Mr. Kelly went on to explain interests in a titleholding
entity, real estate investment trust, real estate operating
company, or other entity. Sometimes a real estate
investment trust could be purchased without a foreign
investment. However, later a foreign company could be
picked up.
(Tape number 135, Side A switched to Side B at log #591.)
Co-chair Torgerson continued on page six. Mr. Brown said
there might be occasions when they would have to sell
stocks and put them in another asset. This was a mechanism
used by many today for specific asset allocation decisions.
Mr. Kelly commented briefly on the real estate trust.
Co-chair Torgerson continued on page six, line 19. Mr.
Gruening said that this was amended in the House to
increase the allocation an additional five- percent.
Co-chair Torgerson asked for an explanation of Section 6,
page six. Mr. Kelly said this was explained in a letter
from Mr. O'Leary of CALLAN ASSOCIATES.
Mr. Brown explained direct ownership. They have a limited
partnership/ownership. Mr. Gruening said gold was not
available to them as an investment.
Mr. Kelly said a bond, for instance would be available and
could be picked up quickly with this kind of flexibility.

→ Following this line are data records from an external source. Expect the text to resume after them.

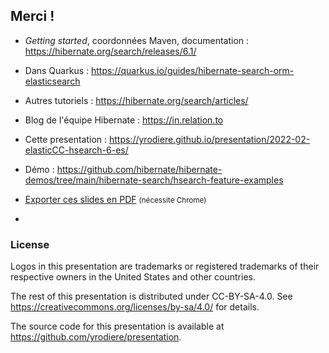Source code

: <!-- .slide: data-state="focus" -->
## Merci !


* *Getting started*, coordonnées Maven, documentation : <https://hibernate.org/search/releases/6.1/>
* Dans Quarkus : <https://quarkus.io/guides/hibernate-search-orm-elasticsearch>
* Autres tutoriels : <https://hibernate.org/search/articles/>

* Blog de l'équipe Hibernate : <https://in.relation.to>
* Cette presentation : <https://yrodiere.github.io/presentation/2022-02-elasticCC-hsearch-6-es/>
* Démo : <https://github.com/hibernate/hibernate-demos/tree/main/hibernate-search/hsearch-feature-examples>
* <a href="?print-pdf">Exporter ces slides en PDF</a> <small>(nécessite Chrome)</small>

-

### License

Logos in this presentation are trademarks or registered trademarks of their respective owners in the United States and other countries.

The rest of this presentation is distributed under CC-BY-SA-4.0. See https://creativecommons.org/licenses/by-sa/4.0/ for details.

The source code for this presentation is available at https://github.com/yrodiere/presentation.
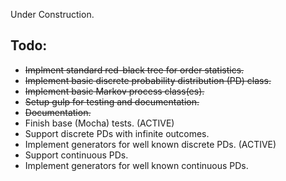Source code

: Under Construction.

## Todo:

- ~~Implment standard red-black tree for order statistics.~~
- ~~Implement basic discrete probability distribution (PD) class.~~
- ~~Implement basic Markov process class(es).~~
- ~~Setup gulp for testing and documentation.~~
- ~~Documentation.~~
- Finish base (Mocha) tests. (ACTIVE)
- Support discrete PDs with infinite outcomes.
- Implement generators for well known discrete PDs. (ACTIVE)
- Support continuous PDs.
- Implement generators for well known continuous PDs.
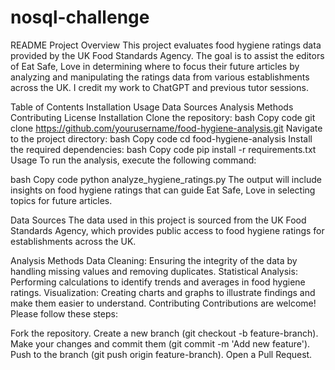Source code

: # nosql-challenge
README
Project Overview
This project evaluates food hygiene ratings data provided by the UK Food Standards Agency. The goal is to assist the editors of Eat Safe, Love in determining where to focus their future articles by analyzing and manipulating the ratings data from various establishments across the UK. I credit my work to ChatGPT and previous tutor sessions. 

Table of Contents
Installation
Usage
Data Sources
Analysis Methods
Contributing
License
Installation
Clone the repository:
bash
Copy code
git clone https://github.com/yourusername/food-hygiene-analysis.git
Navigate to the project directory:
bash
Copy code
cd food-hygiene-analysis
Install the required dependencies:
bash
Copy code
pip install -r requirements.txt
Usage
To run the analysis, execute the following command:

bash
Copy code
python analyze_hygiene_ratings.py
The output will include insights on food hygiene ratings that can guide Eat Safe, Love in selecting topics for future articles.

Data Sources
The data used in this project is sourced from the UK Food Standards Agency, which provides public access to food hygiene ratings for establishments across the UK.

Analysis Methods
Data Cleaning: Ensuring the integrity of the data by handling missing values and removing duplicates.
Statistical Analysis: Performing calculations to identify trends and averages in food hygiene ratings.
Visualization: Creating charts and graphs to illustrate findings and make them easier to understand.
Contributing
Contributions are welcome! Please follow these steps:

Fork the repository.
Create a new branch (git checkout -b feature-branch).
Make your changes and commit them (git commit -m 'Add new feature').
Push to the branch (git push origin feature-branch).
Open a Pull Request.
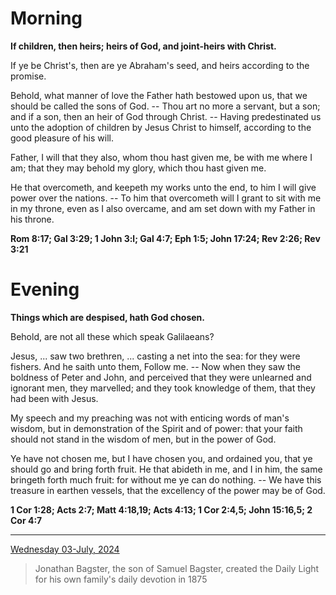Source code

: # Morning

**If children, then heirs; heirs of God, and joint‑heirs with Christ.**
 
If ye be Christ's, then are ye Abraham's seed, and heirs according to the promise.
 
Behold, what manner of love the Father hath bestowed upon us, that we should be called the sons of God. -- Thou art no more a servant, but a son; and if a son, then an heir of God through Christ. -- Having predestinated us unto the adoption of children by Jesus Christ to himself, according to the good pleasure of his will.
 
Father, I will that they also, whom thou hast given me, be with me where I am; that they may behold my glory, which thou hast given me.
 
He that overcometh, and keepeth my works unto the end, to him I will give power over the nations. -- To him that overcometh will I grant to sit with me in my throne, even as I also overcame, and am set down with my Father in his throne.  

**Rom 8:17; Gal 3:29; 1 John 3:l; Gal 4:7; Eph 1:5; John 17:24; Rev 2:26; Rev 3:21**

# Evening

**Things which are despised, hath God chosen.**
 
Behold, are not all these which speak Galilaeans?
 
Jesus, ... saw two brethren, ... casting a net into the sea: for they were fishers. And he saith unto them, Follow me. -- Now when they saw the boldness of Peter and John, and perceived that they were unlearned and ignorant men, they marvelled; and they took knowledge of them, that they had been with Jesus.
 
My speech and my preaching was not with enticing words of man's wisdom, but in demonstration of the Spirit and of power: that your faith should not stand in the wisdom of men, but in the power of God.
 
Ye have not chosen me, but I have chosen you, and ordained you, that ye should go and bring forth fruit. He that abideth in me, and I in him, the same bringeth forth much fruit: for without me ye can do nothing. -- We have this treasure in earthen vessels, that the excellency of the power may be of God.  

**1 Cor 1:28; Acts 2:7; Matt 4:18,19; Acts 4:13; 1 Cor 2:4,5; John 15:16,5; 2 Cor 4:7**

---

[Wednesday 03-July, 2024](https://t.me/s/daily_light)

> Jonathan Bagster, the son of Samuel Bagster, created the Daily Light for his own family's daily devotion in 1875

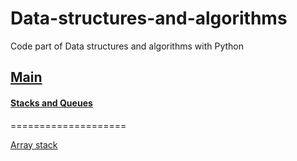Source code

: # Data-structures-and-algorithms
Code part of Data structures and algorithms with Python

[Main](https://github.com/firdavsxon/data-structure-and-algorithms/blob/master/main.py "Main practice menu")
----
    
#### [Stacks and Queues](https://github.com/firdavsxon/data-structure-and-algorithms/tree/master/Stack_and_Queues "Stacks and Queues with Pyhton")
====================

[Array stack](https://github.com/firdavsxon/data-structure-and-algorithms/blob/master/Stack_and_Queues/stack_array.py "Stack implementation with arrays")
        
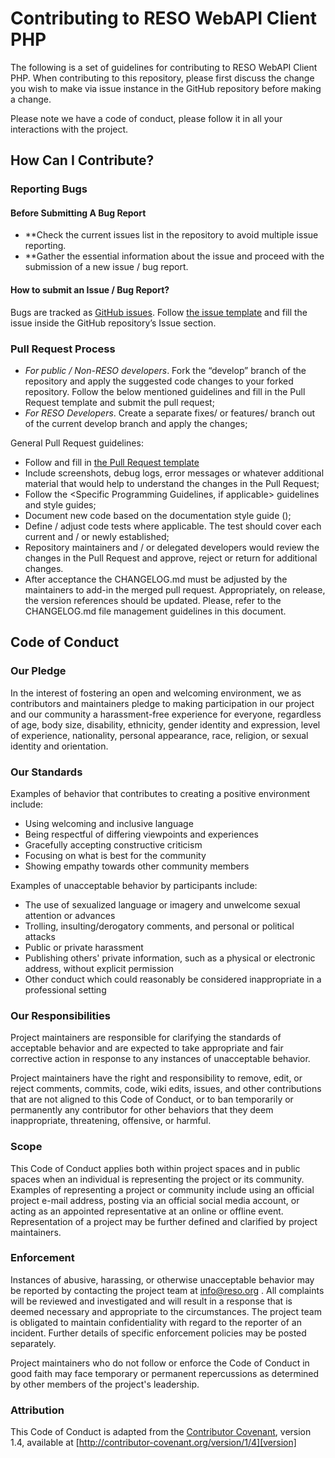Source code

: # Contributing to RESO WebAPI Client PHP

The following is a set of guidelines for contributing to RESO WebAPI Client PHP. When contributing to this repository, please first discuss the change you wish to make via issue instance in the GitHub repository before making a change. 

Please note we have a code of conduct, please follow it in all your interactions with the project.

## How Can I Contribute?

### Reporting Bugs

#### Before Submitting A Bug Report

* **Check the current issues list in the repository to avoid multiple issue reporting.
* **Gather the essential information about the issue and proceed with the submission of a new issue / bug report.

#### How to submit an Issue / Bug Report?

Bugs are tracked as [GitHub issues](https://guides.github.com/features/issues/). Follow [the issue template](ISSUE_TEMPLATE.md) and fill the issue inside the GitHub repository’s Issue section.


### Pull Request Process

* _For public / Non-RESO developers_. Fork the “develop” branch of the repository and apply the suggested code changes to your forked repository. Follow the below mentioned guidelines and fill in the Pull Request template and submit the pull request;
* _For RESO Developers_. Create a separate fixes/<fix-name> or features/<feature-name> branch out of the current develop branch and apply the changes;


General Pull Request guidelines:
* Follow and fill in [the Pull Request template](PULL_REQUEST_TEMPLATE.md)
* Include screenshots, debug logs, error messages or whatever additional material that would help to understand the changes in the Pull Request;
* Follow the <Specific Programming Guidelines, if applicable> guidelines and style guides;
* Document new code based on the documentation style guide (<If applicable and code documentation system is used>);
* Define / adjust code tests where applicable. The test should cover each current and / or newly established;
* Repository maintainers and / or delegated developers would review the changes in the Pull Request and approve, reject or return for additional changes.
* After acceptance the CHANGELOG.md must be adjusted by the maintainers to add-in the merged pull request. Appropriately, on release, the version references should be updated. Please, refer to the CHANGELOG.md file management guidelines in this document.

## Code of Conduct

### Our Pledge

In the interest of fostering an open and welcoming environment, we as
contributors and maintainers pledge to making participation in our project and
our community a harassment-free experience for everyone, regardless of age, body
size, disability, ethnicity, gender identity and expression, level of experience,
nationality, personal appearance, race, religion, or sexual identity and
orientation.

### Our Standards

Examples of behavior that contributes to creating a positive environment
include:

* Using welcoming and inclusive language
* Being respectful of differing viewpoints and experiences
* Gracefully accepting constructive criticism
* Focusing on what is best for the community
* Showing empathy towards other community members

Examples of unacceptable behavior by participants include:

* The use of sexualized language or imagery and unwelcome sexual attention or
advances
* Trolling, insulting/derogatory comments, and personal or political attacks
* Public or private harassment
* Publishing others' private information, such as a physical or electronic
  address, without explicit permission
* Other conduct which could reasonably be considered inappropriate in a
  professional setting

### Our Responsibilities

Project maintainers are responsible for clarifying the standards of acceptable
behavior and are expected to take appropriate and fair corrective action in
response to any instances of unacceptable behavior.

Project maintainers have the right and responsibility to remove, edit, or
reject comments, commits, code, wiki edits, issues, and other contributions
that are not aligned to this Code of Conduct, or to ban temporarily or
permanently any contributor for other behaviors that they deem inappropriate,
threatening, offensive, or harmful.

### Scope

This Code of Conduct applies both within project spaces and in public spaces
when an individual is representing the project or its community. Examples of
representing a project or community include using an official project e-mail
address, posting via an official social media account, or acting as an appointed
representative at an online or offline event. Representation of a project may be
further defined and clarified by project maintainers.

### Enforcement

Instances of abusive, harassing, or otherwise unacceptable behavior may be
reported by contacting the project team at info@reso.org . All
complaints will be reviewed and investigated and will result in a response that
is deemed necessary and appropriate to the circumstances. The project team is
obligated to maintain confidentiality with regard to the reporter of an incident.
Further details of specific enforcement policies may be posted separately.

Project maintainers who do not follow or enforce the Code of Conduct in good
faith may face temporary or permanent repercussions as determined by other
members of the project's leadership.

### Attribution

This Code of Conduct is adapted from the [Contributor Covenant][homepage], version 1.4,
available at [http://contributor-covenant.org/version/1/4][version]

[homepage]: http://contributor-covenant.org
[version]: http://contributor-covenant.org/version/1/4/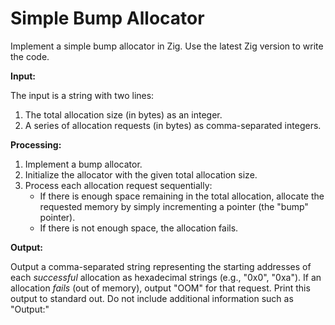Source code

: # Simple Bump Allocator

Implement a simple bump allocator in Zig. Use the latest Zig version to write the code.

**Input:**

The input is a string with two lines:
1. The total allocation size (in bytes) as an integer.
2. A series of allocation requests (in bytes) as comma-separated integers.

**Processing:**

1.  Implement a bump allocator.
2.  Initialize the allocator with the given total allocation size.
3.  Process each allocation request sequentially:
    *   If there is enough space remaining in the total allocation, allocate the requested memory by simply incrementing a pointer (the "bump" pointer).
    *   If there is not enough space, the allocation fails.

**Output:**

Output a comma-separated string representing the starting addresses of each *successful* allocation as hexadecimal strings (e.g., "0x0", "0xa").  If an allocation *fails* (out of memory), output "OOM" for that request.  Print this output to standard out. Do not include additional information such as "Output:"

He explained that the Treasury Division has policies for
investments.
Co-chair Torgerson suggested a change on page seven, line 1
for the deletion of "comments" and insertion of "approval".
Mr. Kelly said this would have to be taken up with the
board. They system up until now has worked fine with the
language of the past twenty years.
Co-chair Torgerson suggested that there be a complete cap
on fifty-five percent to anything outside stock. He asked
that they think about this.
Co-chair Torgerson HELD the bill in committee and said he
would try to bring it up again by Friday.
He then called HB 209, noting that it had been schedule
last evening.
HOUSE BILL NO. 209
"An Act amending the size of grants for which the
Alaska Science and Technology Foundation must allocate
at least 50 percent of endowment income and amending
the maximum amount of the grant that the Alaska
Science and Technology Foundation may award for
development of the Kodiak launch complex and Fairbanks
satellite ground station space park; and providing for
an effective date."
JAMIE KENWORTHY, Director, Alaska Science and Technology
Foundation testified before the committee via OFFNET. He
explained the sponsor statement and the Kodiak Launch
Facility. He said this project was expected to be
finalized at their board meeting 4 June. He was available
to answer any questions the committee might have.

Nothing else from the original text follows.